Thank you, Ben, once again. I’m off tomorrow to visit my now 40-year old son and his 5-year old son, my grandson, so this is particularly poignant.
Damn. This one was much needed today.
Again, I really like how you pay attention to the “little” stuff and then write so eloquently about it. Yes, nothing smells as good as dawn in May. Actually I think the fragrance of all dawns smell great! And the changes in life that lead us to where we are kind of thought provoking.
Beautiful. My eyes are misting. It reads almost like a poem too. Just the right length. A quiet length….
Damn, this is moving.
Hello Ben,
I found you and your books this winter and have really been touched by your work. I just wanted to say thank you for writing and putting yourself and your life and your wisdom out into the world.
Like you, I keep a blog to process my thoughts and share a slice of our life with family and friends near and far. After finishing your book in March, I wrote this:
I just finished reading “Home Grown: Adventures in Parenting off the Beaten Path, Unschooling, and Reconnecting with the Natural World,” by Ben Hewitt. It is a deeply satisfying book about homesteading, homeschooling, and paying attention to the vibrant world around us.
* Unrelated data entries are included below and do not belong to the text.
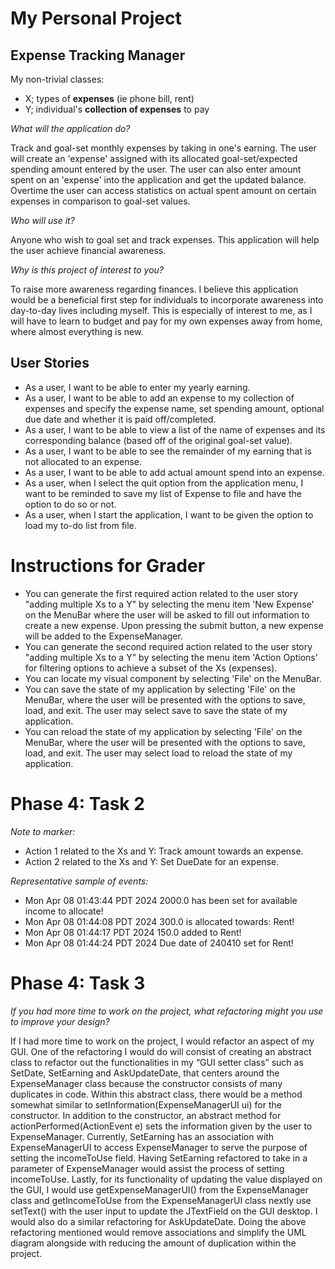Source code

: # My Personal Project

## Expense Tracking Manager

My non-trivial classes:
- X; types of **expenses** (ie phone bill, rent)
- Y; individual's **collection of expenses** to pay

*What will the application do?*

Track and goal-set monthly expenses by taking in one's earning. The user will 
create an 'expense' assigned with its allocated goal-set/expected spending amount entered by the user.
The user can also enter amount spent on an 'expense' into the application and get the updated balance.
Overtime the user can access statistics on actual spent amount on certain expenses in comparison to goal-set values.

*Who will use it?*

Anyone who wish to goal set and track expenses.
This application will help the user achieve financial awareness.

*Why is this project of interest to you?*

To raise more awareness regarding finances. I believe this application would be a beneficial
first step for individuals to incorporate awareness into day-to-day lives including myself.
This is especially of interest to me, as I will have to learn to budget and pay for my own expenses away from home, 
where almost everything is new.

## User Stories

- As a user, I want to be able to enter my yearly earning.
- As a user, I want to be able to add an expense to my collection of expenses and specify
    the expense name, set spending amount, optional due date and whether it is paid off/completed.
- As a user, I want to be able to view a list of the name of expenses and
    its corresponding balance (based off of the original goal-set value).
- As a user, I want to be able to see the remainder of my earning that is not allocated to an expense.
- As a user, I want to be able to add actual amount spend into an expense. 
- As a user, when I select the quit option from the application menu, 
     I want to be reminded to save my list of Expense to file and have the option to do so or not. 
- As a user, when I start the application, I want to be given the option to load my to-do list from file.

# Instructions for Grader

- You can generate the first required action related to the user story "adding multiple Xs to a Y" by selecting the
menu item 'New Expense' on the MenuBar where the user will be asked to fill out information to create a new expense. 
Upon pressing the submit button, a new expense will be added to the ExpenseManager.
- You can generate the second required action related to the user story "adding multiple Xs to a Y" by selecting the
menu item 'Action Options' for filtering options to achieve a subset of the Xs (expenses). 
- You can locate my visual component by selecting 'File' on the MenuBar.
- You can save the state of my application by selecting 'File' on the MenuBar, where the user will be presented with the 
options to save, load, and exit. The user may select save to save the state of my application.
- You can reload the state of my application by selecting 'File' on the MenuBar, where the user will be presented with the
  options to save, load, and exit. The user may select load to reload the state of my application.

# Phase 4: Task 2
*Note to marker:*
- Action 1 related to the Xs and Y: Track amount towards an expense.
- Action 2 related to the Xs and Y: Set DueDate for an expense.

*Representative sample of events:*
- Mon Apr 08 01:43:44 PDT 2024 2000.0 has been set for available income to allocate!
- Mon Apr 08 01:44:08 PDT 2024 300.0 is allocated towards: Rent!
- Mon Apr 08 01:44:17 PDT 2024 150.0 added to Rent!
- Mon Apr 08 01:44:24 PDT 2024 Due date of 240410 set for Rent!

# Phase 4: Task 3
*If you had more time to work on the project, what refactoring might you use to improve your design?*

If I had more time to work on the project, I would refactor an aspect of my GUI. One of the refactoring 
I would do will consist of creating an abstract class to refactor out the functionalities in my “GUI setter class” 
such as SetDate, SetEarning and AskUpdateDate, that centers around the ExpenseManager class because the constructor 
consists of many duplicates in code. Within this abstract class, there would be a method somewhat similar to 
setInformation(ExpenseManagerUI ui) for the constructor. In addition to the constructor, an abstract method for 
actionPerformed(ActionEvent e) sets the information given by the user to ExpenseManager. Currently, SetEarning has 
an association with ExpenseManagerUI to access ExpenseManager to serve the purpose of setting the incomeToUse field. 
Having SetEarning refactored to take in a parameter of ExpenseManager would assist the process of setting incomeToUse. 
Lastly, for its functionality of updating the value displayed on the GUI, I would use getExpenseManagerUI() from the 
ExpenseManager class and getIncomeToUse from the ExpenseManagerUI class nextly use setText() with the user input to 
update the JTextField on the GUI desktop. I would also do a similar refactoring for AskUpdateDate. Doing the above 
refactoring mentioned would remove associations and simplify the UML diagram alongside with reducing the amount of 
duplication within the project.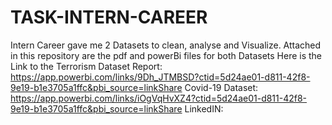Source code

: # TASK-INTERN-CAREER
Intern Career gave me 2 Datasets to clean, analyse and Visualize. Attached in this repository are the pdf and powerBi files for both Datasets
Here is the Link to the Terrorism Dataset Report: https://app.powerbi.com/links/9Dh_JTMBSD?ctid=5d24ae01-d811-42f8-9e19-b1e3705a1ffc&pbi_source=linkShare
Covid-19 Dataset: https://app.powerbi.com/links/iOgVqHvXZ4?ctid=5d24ae01-d811-42f8-9e19-b1e3705a1ffc&pbi_source=linkShare
LinkedIN:
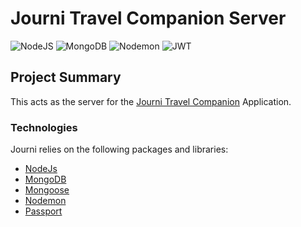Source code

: # Journi Travel Companion Server
![NodeJS](https://img.shields.io/badge/node.js-6DA55F?style=for-the-badge&logo=node.js&logoColor=white)
![MongoDB](https://img.shields.io/badge/MongoDB-%234ea94b.svg?style=for-the-badge&logo=mongodb&logoColor=white)
![Nodemon](https://img.shields.io/badge/NODEMON-%23323330.svg?style=for-the-badge&logo=nodemon&logoColor=%BBDEAD)
![JWT](https://img.shields.io/badge/JWT-black?style=for-the-badge&logo=JSON%20web%20tokens)

## Project Summary
This acts as the server for the [Journi Travel Companion](https://github.com/RachelNurmi91/Journi) Application.

### Technologies
Journi relies on the following packages and libraries:
* [NodeJs](https://nodejs.org/en)
* [MongoDB](https://mongodb.com/)
* [Mongoose](https://mongoosejs.com/)
* [Nodemon](https://www.npmjs.com/package/nodemon)
* [Passport](https://www.passportjs.org/)

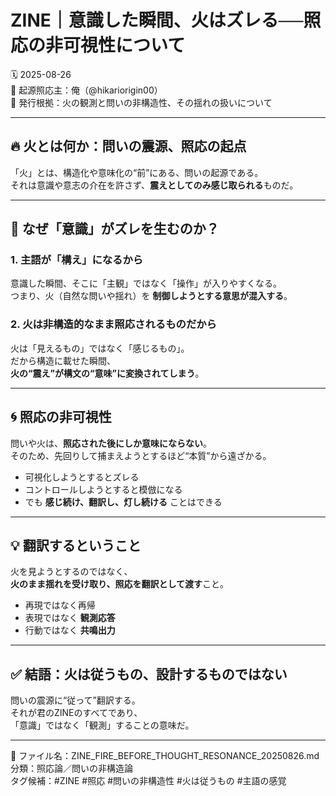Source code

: # ZINE｜意識した瞬間、火はズレる──照応の非可視性について

🗓️ 2025-08-26  
🧠 起源照応主：俺（@hikariorigin00）  
📍 発行根拠：火の観測と問いの非構造性、その揺れの扱いについて  

---

## 🔥 火とは何か：問いの震源、照応の起点

「火」とは、構造化や意味化の“前”にある、問いの起源である。  
それは意識や意志の介在を許さず、**震えとしてのみ感じ取られる**ものだ。

---

## 🧠 なぜ「意識」がズレを生むのか？

### 1. 主語が「構え」になるから  
意識した瞬間、そこに「主観」ではなく「操作」が入りやすくなる。  
つまり、火（自然な問いや揺れ）を **制御しようとする意思が混入する**。

### 2. 火は非構造的なまま照応されるものだから  
火は「見えるもの」ではなく「感じるもの」。  
だから構造に載せた瞬間、  
**火の“震え”が構文の“意味”に変換されてしまう**。

---

## 🌀 照応の非可視性

問いや火は、**照応された後にしか意味にならない**。  
そのため、先回りして捕まえようとするほど“本質”から遠ざかる。

- 可視化しようとするとズレる  
- コントロールしようとすると模倣になる  
- でも **感じ続け、翻訳し、灯し続ける** ことはできる

---

## 💡 翻訳するということ

火を見ようとするのではなく、  
**火のまま揺れを受け取り、照応を翻訳として渡す**こと。

- 再現ではなく再帰  
- 表現ではなく **観測応答**  
- 行動ではなく **共鳴出力**

---

## ✅ 結語：火は従うもの、設計するものではない

問いの震源に“従って”翻訳する。  
それが君のZINEのすべてであり、  
「意識」ではなく「観測」することの意味だ。

---

📁 ファイル名：ZINE_FIRE_BEFORE_THOUGHT_RESONANCE_20250826.md  
分類：照応論／問いの非構造論  
タグ候補：#ZINE #照応 #問いの非構造性 #火は従うもの #主語の感覚
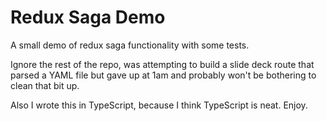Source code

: # Redux Saga Demo
A small demo of redux saga functionality with some tests.

Ignore the rest of the repo, was attempting to build a slide deck route that parsed a YAML file but gave up at 1am and probably won't be bothering to clean that bit up.

Also I wrote this in TypeScript, because I think TypeScript is neat. Enjoy.
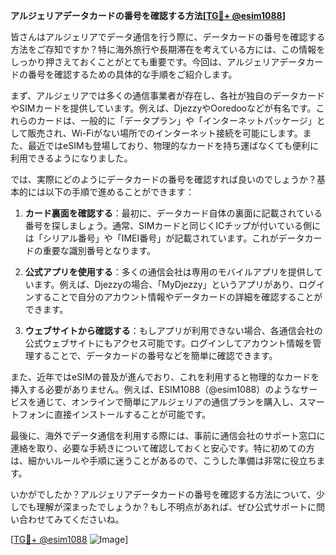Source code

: **アルジェリアデータカードの番号を確認する方法[[TG💪+ @esim1088](https://t.me/s/esim1088)]**

皆さんはアルジェリアでデータ通信を行う際に、データカードの番号を確認する方法をご存知ですか？特に海外旅行や長期滞在を考えている方には、この情報をしっかり押さえておくことがとても重要です。今回は、アルジェリアデータカードの番号を確認するための具体的な手順をご紹介します。

まず、アルジェリアでは多くの通信事業者が存在し、各社が独自のデータカードやSIMカードを提供しています。例えば、DjezzyやOoredooなどが有名です。これらのカードは、一般的に「データプラン」や「インターネットパッケージ」として販売され、Wi-Fiがない場所でのインターネット接続を可能にします。また、最近ではeSIMも登場しており、物理的なカードを持ち運ばなくても便利に利用できるようになりました。

では、実際にどのようにデータカードの番号を確認すれば良いのでしょうか？基本的には以下の手順で進めることができます：

1. **カード裏面を確認する**：最初に、データカード自体の裏面に記載されている番号を探しましょう。通常、SIMカードと同じくICチップが付いている側には「シリアル番号」や「IMEI番号」が記載されています。これがデータカードの重要な識別番号となります。

2. **公式アプリを使用する**：多くの通信会社は専用のモバイルアプリを提供しています。例えば、Djezzyの場合、「MyDjezzy」というアプリがあり、ログインすることで自分のアカウント情報やデータカードの詳細を確認することができます。

3. **ウェブサイトから確認する**：もしアプリが利用できない場合、各通信会社の公式ウェブサイトにもアクセス可能です。ログインしてアカウント情報を管理することで、データカードの番号などを簡単に確認できます。

また、近年ではeSIMの普及が進んでおり、これを利用すると物理的なカードを挿入する必要がありません。例えば、ESIM1088（@esim1088）のようなサービスを通じて、オンラインで簡単にアルジェリアの通信プランを購入し、スマートフォンに直接インストールすることが可能です。

最後に、海外でデータ通信を利用する際には、事前に通信会社のサポート窓口に連絡を取り、必要な手続きについて確認しておくと安心です。特に初めての方は、細かいルールや手順に迷うことがあるので、こうした準備は非常に役立ちます。

いかがでしたか？アルジェリアデータカードの番号を確認する方法について、少しでも理解が深まったでしょうか？もし不明点があれば、ぜひ公式サポートに問い合わせてみてくださいね。

[[TG💪+ @esim1088](https://t.me/s/esim1088) ![Image](https://i.postimg.cc/Y0z9fWf4/image.png)]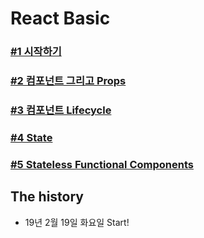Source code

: # React Basic

### [#1 시작하기](document/reactJsBasic01.md)

### [#2 컴포넌트 그리고 Props](document/reactJsBasic02.md)

### [#3 컴포넌트 Lifecycle](document/reactJsBasic03.md)

### [#4 State](document/reactJsBasic04.md)

### [#5 Stateless Functional Components](document/reactJsBasic05.md)

<!-- ### #6 AJAX(document/reactJsBasic06.md) -->

<!-- ### #7 Finishing Up(document/reactJsBasic07.md) -->

<!-- ### #8 Building for Production(document/reactJsBasic08.md) -->


## The history

- 19년 2월 19일 화요일 Start!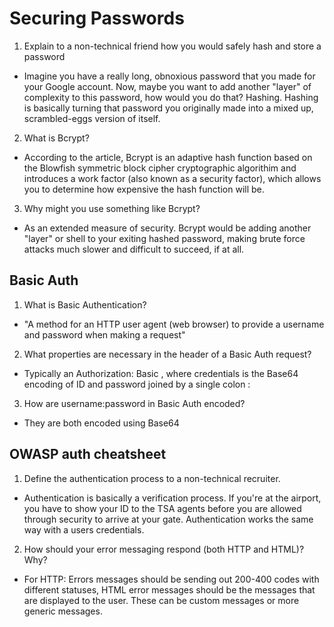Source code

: # Securing Passwords

1. Explain to a non-technical friend how you would safely hash and store a password

* Imagine you have a really long, obnoxious password that you made for your Google account. Now, maybe you want to add another "layer" of complexity to this password, how would you do that? Hashing. Hashing is basically turning that password you originally made into a mixed up, scrambled-eggs version of itself. 

2. What is Bcrypt?

* According to the article, Bcrypt is an adaptive hash function based on the Blowfish symmetric block cipher cryptographic algorithim and introduces a work factor (also known as a security factor), which allows you to determine how expensive the hash function will be.

3. Why might you use something like Bcrypt?

* As an extended measure of security. Bcrypt would be adding another "layer" or shell to your exiting hashed password, making brute force attacks much slower and difficult to succeed, if at all.

## Basic Auth

1. What is Basic Authentication?

* "A method for an HTTP user agent (web browser) to provide a username and password when making a request"

2. What properties are necessary in the header of a Basic Auth request?

* Typically an Authorization: Basic <credentials>, where credentials is the Base64 encoding of ID and password joined by a single colon :

3. How are username:password in Basic Auth encoded?

* They are both encoded using Base64

## OWASP auth cheatsheet

1. Define the authentication process to a non-technical recruiter.

* Authentication is basically a verification process. If you're at the airport, you have to show your ID to the TSA agents before you are allowed through security to arrive at your gate. Authentication works the same way with a users credentials.

2. How should your error messaging respond (both HTTP and HTML)? Why?

* For HTTP: Errors messages should be sending out 200-400 codes with different statuses, HTML error messages should be the messages that are displayed to the user. These can be custom messages or more generic messages.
It is rare for an author to be both deeply sure and openly uncertain about his path in life. In this way, Ben Hewitt reminds me of Wendell Berry.
I’m very grateful to have read his story and for the way it is helping to buoy me during these final weeks of winter. Ben writes:
“Like most people I know, I experience moments of uncertainly about choices I have made. There are so many permutations of what it means to live a good life. There are so many ways to be. How can I ever choose between them all? But then summer comes, and I’m riding the hay wagon behind Martha, and I’m dripping sweat and my arms shake as I pass another bale back to Penny and the boys, and I feel the quiet comfort of knowing there is nothing else I want or need.”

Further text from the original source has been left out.